届きそうで……でも、いつも届かない想い。




空に向かって手を伸ばした。

想いをこの手に掴もうとした時……



かかとを引きずる様な足音が大好きな彼の到着を知らせた。






穴の開いたジーパン。

履き潰したDCのスニーカー。

お気に入りのキャップに…大好きな…笑顔。







「…ククッ…何やってんだよ」



手を上げてる杏奈を見て今日も変な笑い声。

ベンチに腰掛けてから伸びをしてこっちを向いた。




「んー……っだぁ!………で?…どうした?」


夕日に透けて遥の焦げ茶の髪がキラキラ光ってる。


杏奈ね…、今まで何度願ったかわからない。




その瞳が、杏奈だけを見つめますように。

その笑顔が、杏奈だけに向けられますように。




その声が…、杏奈だけを呼びますように。








「どうって…そっか……えっとね、まずはお礼を言いたくて…」

「俺に……?」


無言で頷いて遥と向き合うように座り直した。

気持ちを伝える前にどうしても言いたかった事。






「…杏奈ね……遥と出会えてよかったよ。
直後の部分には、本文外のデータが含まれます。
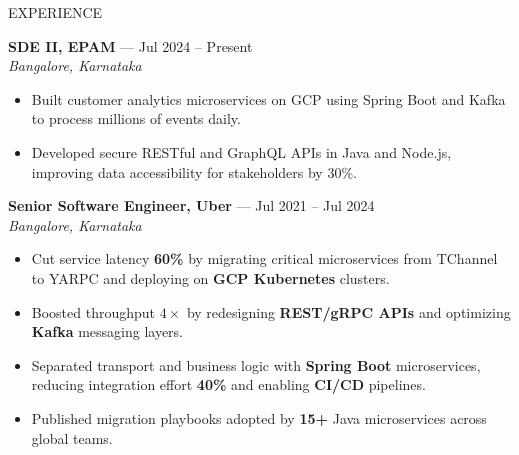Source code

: \documentclass{resume} %
\begin{document}
\begin{rSection}{EXPERIENCE}

\textbf{SDE II, EPAM} --- Jul 2024 -- Present\\
\textit{Bangalore, Karnataka}\\

\begin{itemize}
    \itemsep -6pt
    \item Built customer analytics microservices on GCP using Spring Boot and Kafka to process millions of events daily.
    \item Developed secure RESTful and GraphQL APIs in Java and Node.js, improving data accessibility for stakeholders by 30\%.
\end{itemize}

\textbf{Senior Software Engineer, Uber} --- Jul 2021 -- Jul 2024\\
\textit{Bangalore, Karnataka}\\
\begin{itemize}
    \itemsep -6pt
    \item Cut service latency \textbf{60\%} by migrating critical microservices from TChannel to YARPC and deploying on \textbf{GCP Kubernetes} clusters.
    \item Boosted throughput \textbf{$4\times$} by redesigning \textbf{REST/gRPC APIs} and optimizing \textbf{Kafka} messaging layers.
    \item Separated transport and business logic with \textbf{Spring Boot} microservices, reducing integration effort \textbf{40\%} and enabling \textbf{CI/CD} pipelines.
    \item Published migration playbooks adopted by \textbf{15+} Java microservices across global teams.
\end{itemize}


\end{rSection}
\end{document}
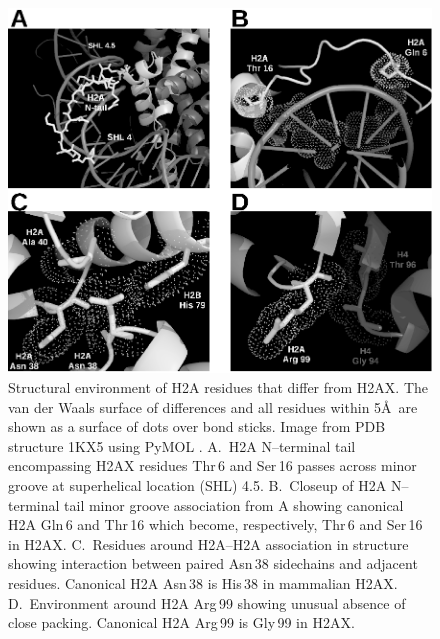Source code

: \documentclass[graybox]{svmult}
\begin{document}
\begin{figure}
\includegraphics{Fig5}
\caption{Structural environment of H2A residues that differ from H2AX\@. The van der Waals surface
of differences and all residues within 5\AA\ are shown as a surface of dots over bond sticks. Image
from PDB structure 1KX5 using PyMOL \protect\cite{DeL02}. A.~H2A N--terminal tail encompassing H2AX
residues Thr\,6 and Ser\,16 passes across minor groove at superhelical location (SHL) 4.5\@. B.~Closeup
of H2A N--terminal tail minor groove association from A showing canonical H2A Gln\,6 and Thr\,16 which
become, respectively, Thr\,6 and Ser\,16 in H2AX\@. C.~Residues around H2A--H2A association in structure
showing interaction between paired Asn\,38 sidechains and adjacent residues. Canonical H2A Asn\,38 is
His\,38 in mammalian H2AX\@. D.~Environment around H2A Arg\,99 showing unusual absence of close packing.
Canonical H2A Arg\,99 is Gly\,99 in H2AX.}
\label{fig:framed}
\end{figure}

\newpage
\end{document}
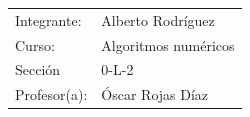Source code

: \documentclass[12pt,letterpaper]{article}
\begin{document}
	\vspace*{6.25cm}
	\begin{flushright}
		\begin{tabular}[t]{l l}
			Integrante: &Alberto Rodríguez\\			
			Curso: &Algoritmos numéricos\\
			Sección &0-L-2\\
			Profesor(a): &Óscar Rojas Díaz

		\end{tabular}
	\end{flushright}
	\begin{center}
		\vspace{1.5cm}
		\Today
	\end{center}

\newpage
\tableofcontents
\thispagestyle{empty}

\newpage
\listoffigures
\thispagestyle{empty}

\newpage
\listoftables
\thispagestyle{empty}

\newpage
\renewcommand{\thepage}{\arabic{page}}
\setcounter{page}{1}






\end{document}
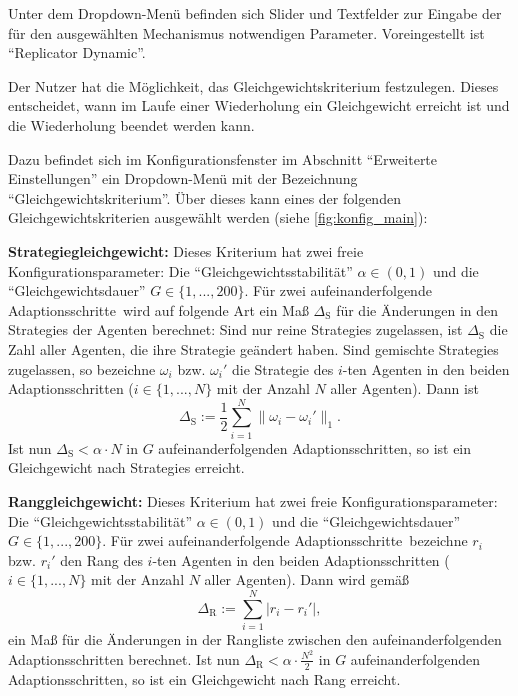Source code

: \documentclass[parskip=full,11pt]{scrartcl}
\def\adapts{Adaptionsschritte}
\begin{document}
Unter dem Dropdown-Menü befinden sich Slider und Textfelder zur Eingabe der für den ausgewählten Mechanismus notwendigen Parameter. Voreingestellt ist \enquote{Replicator Dynamic}.

Der \Gls{Nutzer} hat die Möglichkeit, das Gleichgewichtskriterium festzulegen. Dieses entscheidet, wann im Laufe einer Wiederholung ein \Gls{Gleichgewicht} erreicht ist und die Wiederholung beendet werden kann.

Dazu befindet sich im Konfigurationsfenster im Abschnitt \enquote{Erweiterte Einstellungen} ein Dropdown-Menü mit der Bezeichnung \enquote{Gleichgewichtskriterium}. Über dieses kann eines der folgenden Gleichgewichtskriterien ausgewählt werden (siehe \cref{fig:konfig_main}):

\textbf{Strategiegleichgewicht:}
Dieses Kriterium hat zwei freie Konfigurationsparameter: Die \enquote{Gleichgewichtsstabilität} \(\alpha \in (0,1)\) und die \enquote{Gleichgewichtsdauer} \(G \in \{1,...,200\}\). Für zwei aufeinanderfolgende \adapts\ wird auf folgende Art ein Maß \(\Delta_\text{S}\) für die Änderungen in den \Glspl{Strategie} der Agenten berechnet: Sind nur reine \Glspl{Strategie} zugelassen, ist \(\Delta_\text{S}\)  die Zahl aller Agenten, die ihre \Gls{Strategie} geändert haben. Sind \glspl{gemischte Strategie} zugelassen, so bezeichne \(\omega_i\) bzw. \(\omega_i'\) die \Gls{Strategie} des \(i\)-ten Agenten in den beiden \adapts n (\(i \in \{1,...,N\}\) mit der Anzahl \(N\) aller Agenten). Dann ist
\[
\Delta_\text{S} :=\frac 12 \sum_{i=1}^N \|\omega_i - \omega_i'\|_1.
\]
Ist nun \(\Delta_\text{S} < \alpha \cdot N\) in \(G\) aufeinanderfolgenden \adapts n, so ist ein \Gls{Gleichgewicht} nach \Glspl{Strategie} erreicht.

\textbf{Ranggleichgewicht:}
Dieses Kriterium hat zwei freie Konfigurationsparameter: Die \enquote{Gleichgewichtsstabilität} \(\alpha \in (0,1)\) und die \enquote{Gleichgewichtsdauer} \(G \in \{1,...,200\}\). Für zwei aufeinanderfolgende \adapts\ bezeichne \(r_i\) bzw. \(r_i'\) den Rang des \(i\)-ten Agenten in den beiden \adapts n (\(i \in \{1,...,N\}\) mit der Anzahl \(N\) aller Agenten). Dann wird gemäß
\[
\Delta_\text{R} := \sum_{i=1}^N |r_i - r_i'|,
\]
ein Maß für die Änderungen in der Rangliste zwischen den aufeinanderfolgenden \adapts n berechnet. Ist nun \(\Delta_\text{R} < \alpha \cdot \frac{N^2}{2}\) in \(G\) aufeinanderfolgenden \adapts n, so ist ein \Gls{Gleichgewicht} nach Rang erreicht.
\end{document}

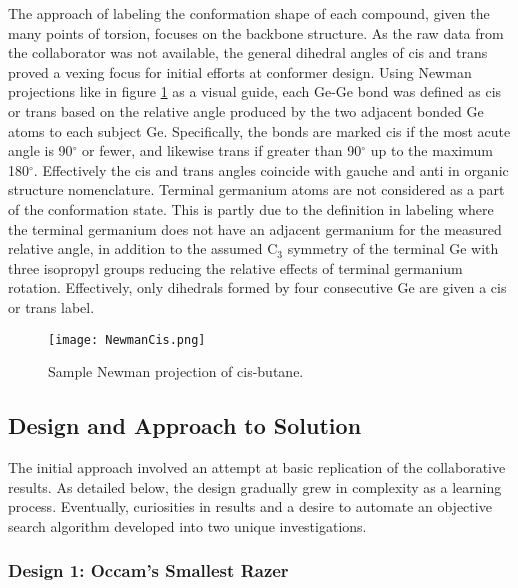 The approach of labeling the conformation shape of each compound, given the many points of torsion, focuses on the backbone structure. 
As the raw data from the collaborator was not available, the general dihedral angles of cis and trans proved a vexing focus for initial efforts at conformer design.
Using Newman projections like in figure \ref{fig:Newman} as a visual guide, each Ge-Ge bond was defined as cis or trans based on the relative angle produced by the two  adjacent bonded Ge atoms to each subject Ge.
Specifically, the bonds are marked cis if the most acute angle is 90$^{\circ}$ or fewer, and likewise trans if greater than 90$^{\circ}$ up to the maximum 180$^{\circ}$.
Effectively the cis and trans angles coincide with gauche and anti in organic structure nomenclature.
Terminal germanium atoms are not considered as a part of the conformation state. 
This is partly due to the definition in labeling where the terminal germanium does not have an adjacent germanium for the measured relative angle, in addition to the assumed 
C$_{3}$
symmetry of the terminal Ge with three isopropyl groups reducing the relative effects of terminal germanium rotation.
Effectively, only dihedrals formed by four consecutive Ge are given a cis or trans label.

\begin{figure}
	
	\centering
	
	\texttt{[image: NewmanCis.png]}
	
	\caption{Sample Newman projection of cis-butane.}
	
	\label{fig:Newman}
	
\end{figure}

\subsection{Design and Approach to Solution}

The initial approach involved an attempt at basic replication of the collaborative results.
As detailed below, the design gradually grew in complexity as a learning process. 
Eventually, curiosities in results and a desire to automate an objective search algorithm developed into two unique investigations.

\subsubsection{Design 1: Occam's Smallest Razer}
こんなに……遥を好きだって想える事が幸せな事だって教えてくれて…ありがとね。……杏奈と出会ってくれてありがとう」

「…………」

「好きになって……良かった…」

「…ん……」

「本当に…遥と逢えて良かった……」





瞳を逸らさないで言いたかった。

今の言葉だけで伝えきれない程の想い…遥には伝わるのがわかってたから。


杏奈の大好きな貴方だから…。



わかるよね…?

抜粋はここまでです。